Monday, just after the U.K. parliament voted on whether to trigger trigger article 50 of the British constitution in order to begin the formal process of Brexit, the Scottish government threw a spanner in the works. Nicola Sturgeon, the First Minister of Scotland and leader of the Scottish National Party, announced she would seek to begin another process, very much inspired by the current U.K. negotiations to leave the European Union: a second Scottish Independence referendum.
The last one occurred in 2014, and the campaign for Scotland to remain a part of the U.K. won by a narrow margin. So what makes Sturgeon think she can win this time? The answer is in the Brexit pudding. You see, a majority of Scots voted for the U.K. to remain in the E.U. in the June, 2016 referendum that set Great Britain on this divisive course. Now the SNP seems confident that another independence referendum, based on the hope that Scotland could ultimately rejoin the E.U. as a separate entity from the rest of the U.K., would see similar results to the Brexit vote. And she may not be wrong.
From The Independent:
[Sturgeon] said the UK Government had “not moved even an inch in pursuit of compromise and agreement” with the Scottish Government over Brexit and that even a good deal would be “significantly inferior” to the status quo. … In her announcement at Bute House, Ms Sturgeon said: “If Scotland can be ignored on an issue as important as the EU and the single market then it is clear that our voice can be ignored at any time and on any issue.”
The First Minister said the vote had to be held between Autumn 2018 and Spring 2019 – before it was “too late” but after “the terms of Brexit are known”. The First Minister says she will apply to the UK Government to authorise the referendum but that it should respect the will of the Scottish Parliament.
Under the so-called “Section 30 order” used to a call a referendum the UK Parliament must authorise a poll – meaning Ms Sturgeon’s call could be blocked by Theresa May.
Theresa May has accused Sturgeon of playing politics with people’s lives—though that may sound strange to some who have watched May essentially leveraging the rights of E.U. nationals in the U.K. during the current Brexit negotiations.
Leader of the opposition, Labour’s Jeremy Corbyn, has stated his disapproval of scheduling another Scottish referendum so soon after the last, but has also said he would respect the Scots’ democratic rights.

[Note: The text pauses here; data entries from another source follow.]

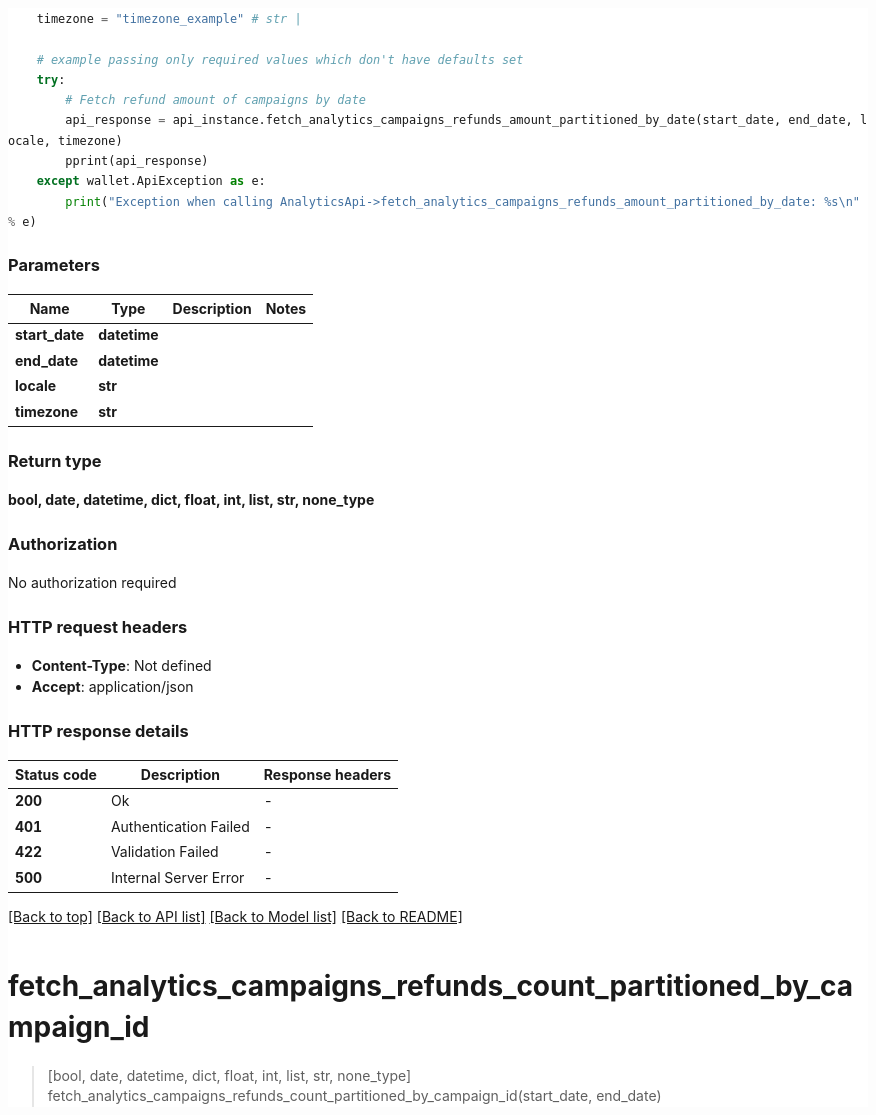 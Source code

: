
```python
    timezone = "timezone_example" # str | 

    # example passing only required values which don't have defaults set
    try:
        # Fetch refund amount of campaigns by date
        api_response = api_instance.fetch_analytics_campaigns_refunds_amount_partitioned_by_date(start_date, end_date, locale, timezone)
        pprint(api_response)
    except wallet.ApiException as e:
        print("Exception when calling AnalyticsApi->fetch_analytics_campaigns_refunds_amount_partitioned_by_date: %s\n" % e)
```


### Parameters

Name | Type | Description  | Notes
------------- | ------------- | ------------- | -------------
 **start_date** | **datetime**|  |
 **end_date** | **datetime**|  |
 **locale** | **str**|  |
 **timezone** | **str**|  |

### Return type

**bool, date, datetime, dict, float, int, list, str, none_type**

### Authorization

No authorization required

### HTTP request headers

 - **Content-Type**: Not defined
 - **Accept**: application/json


### HTTP response details

| Status code | Description | Response headers |
|-------------|-------------|------------------|
**200** | Ok |  -  |
**401** | Authentication Failed |  -  |
**422** | Validation Failed |  -  |
**500** | Internal Server Error |  -  |

[[Back to top]](#) [[Back to API list]](../README.md#documentation-for-api-endpoints) [[Back to Model list]](../README.md#documentation-for-models) [[Back to README]](../README.md)

# **fetch_analytics_campaigns_refunds_count_partitioned_by_campaign_id**
> [bool, date, datetime, dict, float, int, list, str, none_type] fetch_analytics_campaigns_refunds_count_partitioned_by_campaign_id(start_date, end_date)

With regards to Brexit, Members of Parliament in both the House of Commons and House of Lords voted on a bill Monday that will allow May to finally trigger article 50 within hours or days of the decision in order to start the 2-year clock on official U.K. negotiations to leave the E.U. The BBC reports that the bill “is expected to receive Royal Assent,” in other words formal approval from Queen Elizabeth II, and pass into law on Tuesday.